The continued civil wars had laid Italy almost waste; the ground was uncultivated and unstocked; upon which ensued such a famine and insurrection, that Cæsar hardly escaped being stoned at Rome; his ambition being looked upon by all parties as the principal occasion of it. He set himself therefore with great industry to promote country improvements; and Virgil was serviceable to his design, as the good Keeper of the Bees, Georg. iv.

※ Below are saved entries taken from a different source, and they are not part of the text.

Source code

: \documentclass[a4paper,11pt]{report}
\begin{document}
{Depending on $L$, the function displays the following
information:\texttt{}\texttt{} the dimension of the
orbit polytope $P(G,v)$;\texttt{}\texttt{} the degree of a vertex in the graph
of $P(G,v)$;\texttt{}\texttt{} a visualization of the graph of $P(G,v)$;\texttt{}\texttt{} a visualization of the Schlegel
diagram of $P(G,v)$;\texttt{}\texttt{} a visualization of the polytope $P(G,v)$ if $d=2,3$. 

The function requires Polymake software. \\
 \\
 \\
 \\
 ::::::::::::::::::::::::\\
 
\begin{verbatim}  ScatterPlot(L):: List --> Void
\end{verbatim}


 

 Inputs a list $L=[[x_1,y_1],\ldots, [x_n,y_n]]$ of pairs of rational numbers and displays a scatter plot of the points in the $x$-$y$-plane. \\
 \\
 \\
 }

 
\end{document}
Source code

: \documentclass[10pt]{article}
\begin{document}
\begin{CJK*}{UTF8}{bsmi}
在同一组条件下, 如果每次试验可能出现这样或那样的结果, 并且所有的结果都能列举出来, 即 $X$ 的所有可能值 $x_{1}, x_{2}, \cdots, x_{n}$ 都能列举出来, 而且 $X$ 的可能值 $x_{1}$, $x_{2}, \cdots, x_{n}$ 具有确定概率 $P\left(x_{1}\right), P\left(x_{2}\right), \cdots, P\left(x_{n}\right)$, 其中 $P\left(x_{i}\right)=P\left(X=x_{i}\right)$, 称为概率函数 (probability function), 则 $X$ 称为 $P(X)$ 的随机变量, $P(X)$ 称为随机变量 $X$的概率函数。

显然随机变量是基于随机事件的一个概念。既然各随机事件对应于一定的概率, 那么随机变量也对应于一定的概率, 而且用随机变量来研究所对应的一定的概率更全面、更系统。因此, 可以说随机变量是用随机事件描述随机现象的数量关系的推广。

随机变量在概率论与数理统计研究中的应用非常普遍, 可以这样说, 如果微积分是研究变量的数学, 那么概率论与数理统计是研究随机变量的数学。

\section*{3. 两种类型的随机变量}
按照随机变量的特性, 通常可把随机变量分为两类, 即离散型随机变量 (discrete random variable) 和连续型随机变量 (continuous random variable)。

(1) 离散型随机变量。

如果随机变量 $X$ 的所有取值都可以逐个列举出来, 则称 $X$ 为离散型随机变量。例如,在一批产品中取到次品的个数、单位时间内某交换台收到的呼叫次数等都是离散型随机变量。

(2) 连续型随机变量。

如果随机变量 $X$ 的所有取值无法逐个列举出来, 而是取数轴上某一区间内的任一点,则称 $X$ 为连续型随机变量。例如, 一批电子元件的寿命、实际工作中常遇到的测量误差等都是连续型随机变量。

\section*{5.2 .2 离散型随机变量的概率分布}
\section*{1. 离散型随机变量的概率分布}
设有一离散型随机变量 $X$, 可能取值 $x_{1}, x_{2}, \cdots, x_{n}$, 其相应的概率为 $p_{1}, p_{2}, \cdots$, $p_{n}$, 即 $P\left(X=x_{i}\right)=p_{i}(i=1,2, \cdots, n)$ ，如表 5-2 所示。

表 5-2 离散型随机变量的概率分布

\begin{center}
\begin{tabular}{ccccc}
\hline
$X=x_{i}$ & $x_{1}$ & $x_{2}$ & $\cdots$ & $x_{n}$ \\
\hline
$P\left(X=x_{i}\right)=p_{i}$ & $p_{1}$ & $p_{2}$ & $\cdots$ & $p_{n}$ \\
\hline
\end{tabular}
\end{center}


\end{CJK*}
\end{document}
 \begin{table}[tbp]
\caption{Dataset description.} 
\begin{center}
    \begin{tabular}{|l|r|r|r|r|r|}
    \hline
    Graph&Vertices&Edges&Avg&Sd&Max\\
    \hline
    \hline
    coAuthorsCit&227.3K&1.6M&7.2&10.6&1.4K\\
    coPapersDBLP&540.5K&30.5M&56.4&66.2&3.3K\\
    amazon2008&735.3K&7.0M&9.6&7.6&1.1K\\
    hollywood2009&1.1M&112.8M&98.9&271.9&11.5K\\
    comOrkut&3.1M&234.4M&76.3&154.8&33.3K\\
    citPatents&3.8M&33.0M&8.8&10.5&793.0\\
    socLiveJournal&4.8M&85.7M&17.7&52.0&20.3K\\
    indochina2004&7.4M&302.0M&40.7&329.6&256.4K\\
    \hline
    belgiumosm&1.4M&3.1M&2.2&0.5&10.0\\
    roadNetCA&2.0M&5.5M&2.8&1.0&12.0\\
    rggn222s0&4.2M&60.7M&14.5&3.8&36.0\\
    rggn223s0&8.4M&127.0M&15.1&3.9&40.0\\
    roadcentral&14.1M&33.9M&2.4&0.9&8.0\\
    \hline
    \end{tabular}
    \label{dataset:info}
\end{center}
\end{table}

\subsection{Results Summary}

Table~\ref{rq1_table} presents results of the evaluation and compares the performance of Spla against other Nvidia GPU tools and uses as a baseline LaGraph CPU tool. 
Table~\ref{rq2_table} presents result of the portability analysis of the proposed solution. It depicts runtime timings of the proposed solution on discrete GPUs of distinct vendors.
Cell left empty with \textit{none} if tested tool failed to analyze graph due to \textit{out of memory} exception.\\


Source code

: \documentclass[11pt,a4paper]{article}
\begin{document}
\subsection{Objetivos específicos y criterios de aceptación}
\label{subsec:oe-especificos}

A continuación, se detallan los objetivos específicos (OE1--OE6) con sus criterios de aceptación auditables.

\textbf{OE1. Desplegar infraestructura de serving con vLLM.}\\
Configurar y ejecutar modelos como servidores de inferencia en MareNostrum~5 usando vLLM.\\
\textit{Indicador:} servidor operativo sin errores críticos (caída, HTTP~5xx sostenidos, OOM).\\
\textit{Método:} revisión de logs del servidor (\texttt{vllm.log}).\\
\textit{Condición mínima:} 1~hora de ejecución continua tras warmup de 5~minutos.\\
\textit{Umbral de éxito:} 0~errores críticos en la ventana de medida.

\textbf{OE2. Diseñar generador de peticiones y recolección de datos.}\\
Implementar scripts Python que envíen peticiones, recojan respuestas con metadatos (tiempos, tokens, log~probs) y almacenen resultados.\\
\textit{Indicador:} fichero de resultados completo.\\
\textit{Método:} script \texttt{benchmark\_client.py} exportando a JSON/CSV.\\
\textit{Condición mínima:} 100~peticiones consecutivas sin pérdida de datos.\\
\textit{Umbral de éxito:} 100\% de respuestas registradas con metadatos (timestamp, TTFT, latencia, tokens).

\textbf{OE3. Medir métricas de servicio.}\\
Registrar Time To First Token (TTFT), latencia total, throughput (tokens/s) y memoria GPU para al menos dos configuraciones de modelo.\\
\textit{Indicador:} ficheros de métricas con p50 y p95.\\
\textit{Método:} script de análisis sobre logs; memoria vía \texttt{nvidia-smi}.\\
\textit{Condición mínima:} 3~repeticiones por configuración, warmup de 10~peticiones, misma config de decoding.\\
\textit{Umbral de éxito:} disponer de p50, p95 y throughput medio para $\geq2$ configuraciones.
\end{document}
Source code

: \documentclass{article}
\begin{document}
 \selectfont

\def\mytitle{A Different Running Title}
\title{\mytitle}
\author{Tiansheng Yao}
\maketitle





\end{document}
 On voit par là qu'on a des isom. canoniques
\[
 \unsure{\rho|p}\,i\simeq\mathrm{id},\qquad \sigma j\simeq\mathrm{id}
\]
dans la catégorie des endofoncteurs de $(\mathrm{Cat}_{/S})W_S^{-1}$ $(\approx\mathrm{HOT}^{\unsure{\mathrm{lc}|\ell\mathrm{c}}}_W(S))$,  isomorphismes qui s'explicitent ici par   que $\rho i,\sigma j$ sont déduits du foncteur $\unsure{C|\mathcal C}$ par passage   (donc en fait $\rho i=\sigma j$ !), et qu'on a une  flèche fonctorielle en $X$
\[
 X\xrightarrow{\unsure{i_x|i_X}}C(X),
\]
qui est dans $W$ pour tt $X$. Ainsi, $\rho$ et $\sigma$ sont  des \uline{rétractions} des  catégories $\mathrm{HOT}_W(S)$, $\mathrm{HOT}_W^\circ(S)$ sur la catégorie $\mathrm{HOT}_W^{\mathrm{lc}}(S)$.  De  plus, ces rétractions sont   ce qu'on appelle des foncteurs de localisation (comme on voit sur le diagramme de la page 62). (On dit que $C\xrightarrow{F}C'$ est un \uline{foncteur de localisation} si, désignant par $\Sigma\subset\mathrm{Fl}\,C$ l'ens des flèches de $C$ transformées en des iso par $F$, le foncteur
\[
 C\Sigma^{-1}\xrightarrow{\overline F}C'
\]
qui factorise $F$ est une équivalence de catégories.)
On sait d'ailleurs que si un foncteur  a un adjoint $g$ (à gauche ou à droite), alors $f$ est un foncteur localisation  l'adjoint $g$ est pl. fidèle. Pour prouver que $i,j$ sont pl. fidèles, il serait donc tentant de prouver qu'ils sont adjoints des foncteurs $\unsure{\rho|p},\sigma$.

_Tinnitusque cie, et Matris quate cymbala circum, Ipsæ consident._

That emperor afterwards thought it matter worthy a public inscription--

REDIIT CULTUS AGRIS--

which seems to be the motive that induced Mæcenas to put him upon writing his Georgics, or books of husbandry: a design as new in Latin verse, as pastorals, before Virgil, were in Italy: which work took up seven of the most vigorous years of his life; for he was now, at least, thirty-four years of age; and here Virgil shines in his meridian. A great part of this work seems to have been rough-drawn before he left Mantua; for an ancient writer has observed, that the rules of husbandry, laid down in it, are better calculated for the soil of Mantua, than for the more sunny climate of Naples; near which place, and in Sicily, he finished it. But, lest his genius should be depressed by apprehensions of want, he had a good estate settled upon him, and a house in the pleasantest part of Rome; the principal furniture of which was a well-chosen library, which stood open to all comers of learning and merit: and what recommended the situation of it most, was the neighbourhood of his Mæcenas; and thus he could either visit Rome, or return to his privacy at Naples, through a pleasant road, adorned on each side with pieces of antiquity, of which he was so great a lover, and, in the intervals of them, seemed almost one continued street of three days' journey.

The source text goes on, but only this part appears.